Différentes indications 

Le recours à la FIL est préconisé pour injecter des substances dans les cordes vocales. 

  • Soit à visée thérapeutique 

- Il peut s’agir d’une injection de corticoïdes, en cas de maladie inflammatoire ou fibrotique (nodule, polype, cicatrice, synéchie, granulome...) pour améliorer un trouble de la voix (dysphonie), diminuer les troubles de déglutition, ou encore diminuer une gêne respiratoire. 

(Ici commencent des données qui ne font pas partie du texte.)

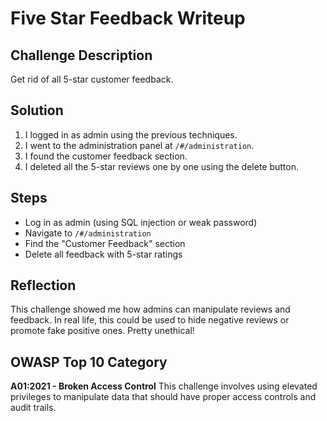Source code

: # Five Star Feedback Writeup

## Challenge Description
Get rid of all 5-star customer feedback.

## Solution
1. I logged in as admin using the previous techniques.
2. I went to the administration panel at `/#/administration`.
3. I found the customer feedback section.
4. I deleted all the 5-star reviews one by one using the delete button.

## Steps
- Log in as admin (using SQL injection or weak password)
- Navigate to `/#/administration`
- Find the "Customer Feedback" section
- Delete all feedback with 5-star ratings

## Reflection
This challenge showed me how admins can manipulate reviews and feedback. In real life, this could be used to hide negative reviews or promote fake positive ones. Pretty unethical!

## OWASP Top 10 Category
**A01:2021 - Broken Access Control**
This challenge involves using elevated privileges to manipulate data that should have proper access controls and audit trails.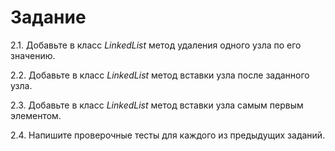 # Задание

2.1. Добавьте в класс *LinkedList* метод удаления одного узла по его значению.

2.2. Добавьте в класс *LinkedList* метод вставки узла после заданного узла.

2.3. Добавьте в класс *LinkedList* метод вставки узла самым первым элементом.

2.4. Напишите проверочные тесты для каждого из предыдущих заданий.
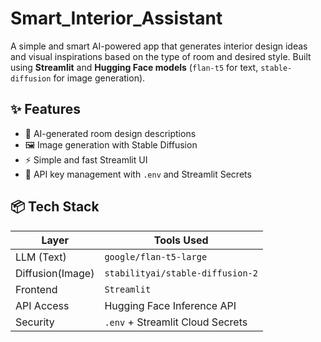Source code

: # Smart_Interior_Assistant
A simple and smart AI-powered app that generates interior design ideas and visual inspirations based on the type of room and desired style.
Built using **Streamlit** and **Hugging Face models** (`flan-t5` for text, `stable-diffusion` for image generation).

## ✨ Features

- 📝 AI-generated room design descriptions  
- 🖼️ Image generation with Stable Diffusion  
- ⚡ Simple and fast Streamlit UI  
- 🔐 API key management with `.env` and Streamlit Secrets

## 📦 Tech Stack

| Layer            | Tools Used                          |
|------------------|-------------------------------------|
| LLM (Text)       | `google/flan-t5-large`              |
| Diffusion(Image) | `stabilityai/stable-diffusion-2`    |
| Frontend         | `Streamlit`                         |
| API Access       | Hugging Face Inference API          |
| Security         | `.env` + Streamlit Cloud Secrets    |
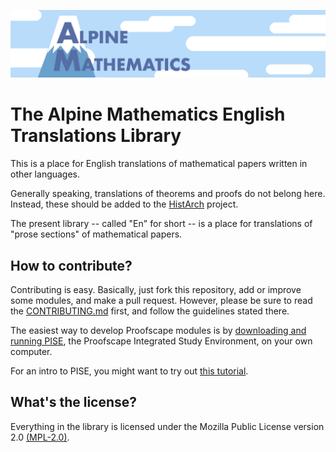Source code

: [![Alpine Mathematics](./am.png)](https://alpinemath.org)

# The Alpine Mathematics English Translations Library

This is a place for English translations of mathematical papers written in
other languages.

Generally speaking, translations of theorems and proofs do not belong here.
Instead, these should be added to the
[HistArch](https://github.com/alpinemath/histarch) project.

The present library -- called "En" for short -- is a place for translations of
"prose sections" of mathematical papers.


## How to contribute?

Contributing is easy. Basically, just fork this repository, add or improve some
modules, and make a pull request. However, please be sure to read the
[CONTRIBUTING.md](CONTRIBUTING.md) first, and follow the guidelines stated
there.

The easiest way to develop Proofscape modules is by
[downloading and running PISE](https://alpinemath.org/download/pise.html),
the Proofscape Integrated Study Environment, on your own computer.

For an intro to PISE, you might want to try out
[this tutorial](https://pise.alpinemath.org/docs/Tutorial).


## What's the license?

Everything in the library is licensed under the 
Mozilla Public License version 2.0
[(MPL-2.0)](https://www.mozilla.org/en-US/MPL/2.0/).

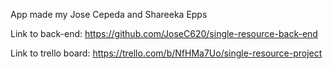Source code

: App made my Jose Cepeda and Shareeka Epps


Link to back-end: https://github.com/JoseC620/single-resource-back-end

Link to trello board: https://trello.com/b/NfHMa7Uo/single-resource-project
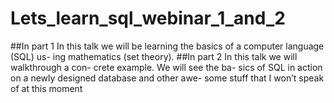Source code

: # Lets_learn_sql_webinar_1_and_2
##In part 1
In this talk we will be learning the basics of a computer language (SQL) us- ing mathematics (set theory).
##In part 2
In this talk we will walkthrough a con- crete example. We will see the ba- sics of SQL in action on a newly designed database and other awe- some stuff that I won’t speak of at this moment
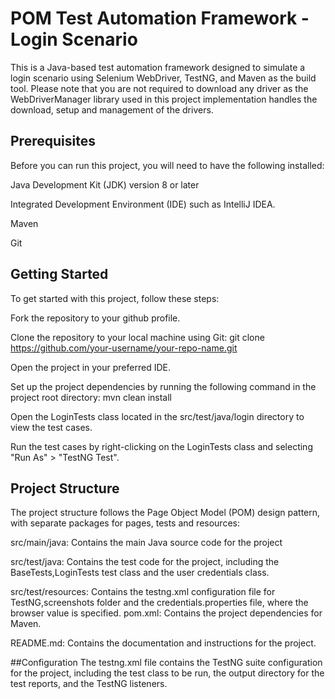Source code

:# POM Test Automation Framework - Login Scenario

This is a Java-based test automation framework designed to simulate a login scenario 
using Selenium WebDriver, TestNG, and Maven as the build tool. Please note that you are not required to
download any driver as the WebDriverManager library used in this project implementation handles the download,
setup and management of the drivers.

## Prerequisites

Before you can run this project, you will need to have the following installed:

Java Development Kit (JDK) version 8 or later

Integrated Development Environment (IDE) such as IntelliJ IDEA.

Maven

Git




## Getting Started

To get started with this project, follow these steps:

Fork the repository to your github profile.

Clone the repository to your local machine using Git: git clone https://github.com/your-username/your-repo-name.git

Open the project in your preferred IDE.

Set up the project dependencies by running the following command in the project root directory: mvn clean install

Open the LoginTests class located in the src/test/java/login directory to view the test cases.

Run the test cases by right-clicking on the LoginTests class and selecting "Run As" > "TestNG Test".

## Project Structure


The project structure follows the Page Object Model (POM) design pattern, with separate packages 
for pages, tests and resources:

src/main/java: Contains the main Java source code for the project

src/test/java: Contains the test code for the project, including the BaseTests,LoginTests test class and
the user credentials class.

src/test/resources: Contains the testng.xml configuration file for TestNG,screenshots folder and 
the credentials.properties file, where the browser value is specified.
pom.xml: Contains the project dependencies for Maven.

README.md: Contains the documentation and instructions for the project.

##Configuration
The testng.xml file contains the TestNG suite configuration for the project, including the test class to be run,
the output directory for the test reports, and the TestNG listeners.

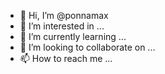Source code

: - 👋 Hi, I’m @ponnamax
- 👀 I’m interested in ...
- 🌱 I’m currently learning ...
- 💞️ I’m looking to collaborate on ...
- 📫 How to reach me ...

<!---
ponnamax/ponnamax is a ✨ special ✨ repository because its `README.md` (this file) appears on your GitHub profile.
You can click the Preview link to take a look at your changes.
--->
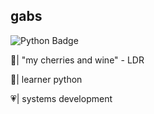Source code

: ## gabs
![Python Badge](https://img.shields.io/badge/Python-FFD43B?style=for-the-badge&logo=python&logoColor=blue)

🍒| "my cherries and wine" - LDR

💋| learner python

💗| systems development

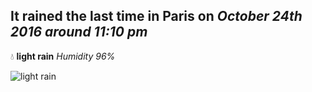## It rained the last time in Paris on *October 24th 2016 around 11:10 pm*
💧  **light rain** *Humidity 96%*

![light rain](http://openweathermap.org/img/w/10n.png)
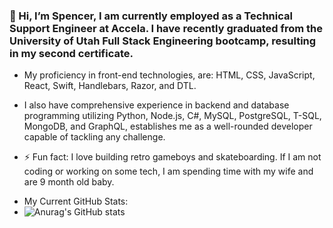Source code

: ### 👋 Hi, I’m Spencer, I am currently employed as a Technical Support Engineer at Accela. I have recently graduated from the University of Utah Full Stack Engineering bootcamp, resulting in my second certificate. 

- My proficiency in front-end technologies, are: HTML, CSS, JavaScript, React, Swift, Handlebars, Razor, and DTL.
- I also have comprehensive experience in backend and database programming utilizing Python, Node.js, C#, MySQL, PostgreSQL, T-SQL, MongoDB, and GraphQL, establishes me as a well-rounded developer capable of tackling any challenge.

- ⚡ Fun fact: I love building retro gameboys and skateboarding. If I am not coding or working on some tech, I am spending time with my wife and are 9 month old baby.

<!--
**Canadianfaller7/Canadianfaller7** is a ✨ _special_ ✨ repository because its `README.md` (this file) appears on your GitHub profile.

Here are some ideas to get you started:

- 🔭 I’m currently working on ...
- 🌱 I’m currently learning ...
- 👯 I’m looking to collaborate on ...
- 🤔 I’m looking for help with ...
- 💬 Ask me about ...
- 📫 How to reach me: ...
- 😄 Pronouns: ...

-->
- My Current GitHub Stats:
- ![Anurag's GitHub stats](https://github-readme-stats.vercel.app/api?username=canadianfaller7&show_icons=true&theme=vision-friendly-dark)
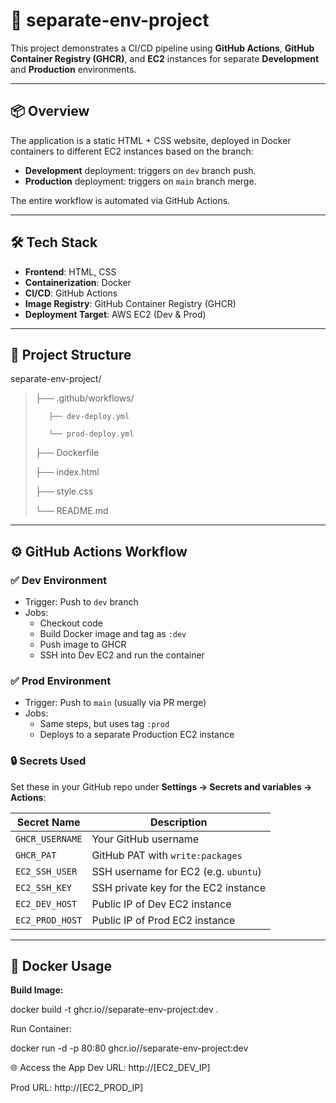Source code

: # 🚀 separate-env-project

This project demonstrates a CI/CD pipeline using **GitHub Actions**, **GitHub Container Registry (GHCR)**, and **EC2** instances for separate **Development** and **Production** environments.

---

## 📦 Overview

The application is a static HTML + CSS website, deployed in Docker containers to different EC2 instances based on the branch:

- **Development** deployment: triggers on `dev` branch push.
- **Production** deployment: triggers on `main` branch merge.

The entire workflow is automated via GitHub Actions.

---

## 🛠️ Tech Stack

- **Frontend**: HTML, CSS
- **Containerization**: Docker
- **CI/CD**: GitHub Actions
- **Image Registry**: GitHub Container Registry (GHCR)
- **Deployment Target**: AWS EC2 (Dev & Prod)

---

## 📂 Project Structure

separate-env-project/
>
>
>├── .github/workflows/
>
>        ├── dev-deploy.yml
>
>        └── prod-deploy.yml
>
>├── Dockerfile
>
>├── index.html
>
>├── style.css
>
>└── README.md

---

## ⚙️ GitHub Actions Workflow

### ✅ Dev Environment

- Trigger: Push to `dev` branch
- Jobs:
  - Checkout code
  - Build Docker image and tag as `:dev`
  - Push image to GHCR
  - SSH into Dev EC2 and run the container

### ✅ Prod Environment

- Trigger: Push to `main` (usually via PR merge)
- Jobs:
  - Same steps, but uses tag `:prod`
  - Deploys to a separate Production EC2 instance

### 🔒 Secrets Used

Set these in your GitHub repo under **Settings → Secrets and variables → Actions**:

| Secret Name         | Description                          |
|---------------------|--------------------------------------|
| `GHCR_USERNAME`     | Your GitHub username                 |
| `GHCR_PAT`          | GitHub PAT with `write:packages`     |
| `EC2_SSH_USER`      | SSH username for EC2 (e.g. `ubuntu`) |
| `EC2_SSH_KEY`       | SSH private key for the EC2 instance |
| `EC2_DEV_HOST`      | Public IP of Dev EC2 instance        |
| `EC2_PROD_HOST`     | Public IP of Prod EC2 instance       |

---

## 🐳 Docker Usage

**Build Image:**

docker build -t ghcr.io/<username>/separate-env-project:dev .

Run Container:

docker run -d -p 80:80 ghcr.io/<username>/separate-env-project:dev

🌐 Access the App
Dev URL: http://[EC2_DEV_IP]

Prod URL: http://[EC2_PROD_IP]

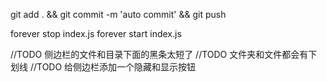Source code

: git add . && git commit -m 'auto commit' && git push

forever stop index.js
forever start index.js

//TODO 侧边栏的文件和目录下面的黑条太短了
//TODO 文件夹和文件都会有下划线
//TODO 给侧边栏添加一个隐藏和显示按钮
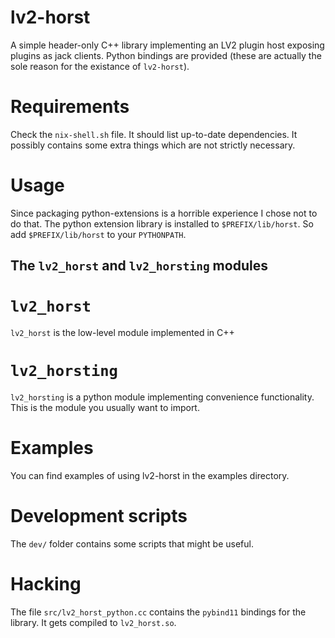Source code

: # lv2-horst

A simple header-only C++ library implementing an LV2 plugin host exposing plugins as jack clients. Python bindings are provided (these are actually the sole reason for the existance of `lv2-horst`).

# Requirements

Check the `nix-shell.sh` file. It should list up-to-date dependencies. It possibly contains some extra things which are not strictly necessary.

# Usage

Since packaging python-extensions is a horrible experience I chose not to do that. The python extension library is installed to `$PREFIX/lib/horst`. So add `$PREFIX/lib/horst` to your `PYTHONPATH`.

## The `lv2_horst` and `lv2_horsting` modules

# `lv2_horst`

`lv2_horst` is the low-level module implemented in C++

# `lv2_horsting`

`lv2_horsting` is a python module implementing convenience functionality. This is the module you usually want to import.

# Examples

You can find examples of using lv2-horst in the examples directory.

# Development scripts

The `dev/` folder contains some scripts that might be useful.

# Hacking

The file `src/lv2_horst_python.cc` contains the `pybind11` bindings for the library. It gets compiled to `lv2_horst.so`.
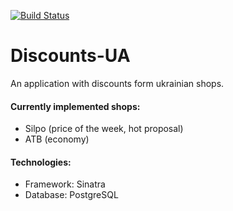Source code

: [![Build Status](https://semaphoreci.com/api/v1/hmlon/discounts-ua/branches/master/shields_badge.svg)](https://semaphoreci.com/hmlon/discounts-ua)
# Discounts-UA
An application with discounts form ukrainian shops.

#### Currently implemented shops:
- Silpo (price of the week, hot proposal)
- ATB (economy)

#### Technologies:
- Framework: Sinatra
- Database: PostgreSQL
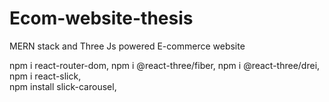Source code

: # Ecom-website-thesis
MERN stack and Three Js powered E-commerce website 

npm i react-router-dom,
npm i @react-three/fiber,
npm i @react-three/drei,
 npm i react-slick,   
npm install slick-carousel,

- Il peut s’agir d’une injection de toxine botulique, qui a pour but de paralyser la corde vocale dans des circonstances particulières. (Dysphonie spasmodique, paralysie de corde vocale en fermeture entraînant une gêne respiratoire...). 

  • Soit à visée de médialisation

Le principe est d’augmenter le volume de la corde vocale paralysée jusqu’à ce qu’elle atteigne la ligne médiane, de façon à faciliter l’affrontement des deux cordes vocales sur la ligne médiane. Cela permet là encore une amélioration du volume et du timbre de la voix, du souffle et parfois de la déglutition. Il s’agit d’une injection de produits résorbables tel que de l’acide hyaluronique ou l’hydroxyapatite qui peut être proposée en cas de paralysie du nerf récurent. 

Inconfortable mais "pas douloureuse"

"Le recours à la FIL est également préconisé pour la réalisation de biopsies à visée diagnostique, pour une prise en charge rapide des patients atteints de cancer ORL par exemple ou lorsqu’existe une contrindication à l’anesthésie générale", explique le CHU de Besançon. Et d'ajouter : "Bien qu’inconfortable, la FIL n’est pas douloureuse. Elle a pour intérêt d’éviter l’anesthésie générale, permettant de prendre en charge des personnes fragiles ou réticentes à de nouvelles prises en charges invasives. L’acte étant réalisé en consultation, le patient est dispensé d’hospitalisation. Et les résultats sur la voix, la respiration et la déglutition sont au rendez-vous."